AIM OF THE EXERCISE ▸ Once the line holding "这只是消除这种草率伪造的一个例子。观看视频，看看 Piwowarczyk 和" is written out, stop; begin at the first line of the material below and retype exactly, dropping pictures.

EXTRACTED RECORDS ▸
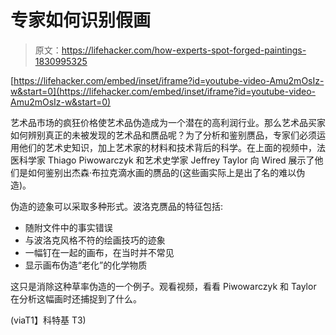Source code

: # 专家如何识别假画

> 原文：<https://lifehacker.com/how-experts-spot-forged-paintings-1830995325>

 [https://lifehacker.com/embed/inset/iframe?id=youtube-video-Amu2mOsIz-w&start=0](https://lifehacker.com/embed/inset/iframe?id=youtube-video-Amu2mOsIz-w&start=0) 

艺术品市场的疯狂价格使艺术品伪造成为一个潜在的高利润行业。那么艺术品买家如何辨别真正的未被发现的艺术品和赝品呢？为了分析和鉴别赝品，专家们必须运用他们的艺术史知识，加上艺术家的材料和技术背后的科学。在上面的视频中，法医科学家 Thiago Piwowarczyk 和艺术史学家 Jeffrey Taylor 向 Wired 展示了他们是如何鉴别出杰森·布拉克滴水画的赝品的(这些画实际上是出了名的难以伪造)。



伪造的迹象可以采取多种形式。波洛克赝品的特征包括:

*   随附文件中的事实错误
*   与波洛克风格不符的绘画技巧的迹象
*   一幅钉在一起的画布，在当时并不常见
*   显示画布伪造“老化”的化学物质

这只是消除这种草率伪造的一个例子。观看视频，看看 Piwowarczyk 和 Taylor 在分析这幅画时还捕捉到了什么。

(viaT1】科特基 T3)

FINAL ANSWER ▸
Source code

: # 专家如何识别假画

> 原文：<https://lifehacker.com/how-experts-spot-forged-paintings-1830995325>

 [https://lifehacker.com/embed/inset/iframe?id=youtube-video-Amu2mOsIz-w&start=0](https://lifehacker.com/embed/inset/iframe?id=youtube-video-Amu2mOsIz-w&start=0) 

艺术品市场的疯狂价格使艺术品伪造成为一个潜在的高利润行业。那么艺术品买家如何辨别真正的未被发现的艺术品和赝品呢？为了分析和鉴别赝品，专家们必须运用他们的艺术史知识，加上艺术家的材料和技术背后的科学。在上面的视频中，法医科学家 Thiago Piwowarczyk 和艺术史学家 Jeffrey Taylor 向 Wired 展示了他们是如何鉴别出杰森·布拉克滴水画的赝品的(这些画实际上是出了名的难以伪造)。



伪造的迹象可以采取多种形式。波洛克赝品的特征包括:

*   随附文件中的事实错误
*   与波洛克风格不符的绘画技巧的迹象
*   一幅钉在一起的画布，在当时并不常见
*   显示画布伪造“老化”的化学物质

这只是消除这种草率伪造的一个例子。观看视频，看看 Piwowarczyk 和 Taylor 在分析这幅画时还捕捉到了什么。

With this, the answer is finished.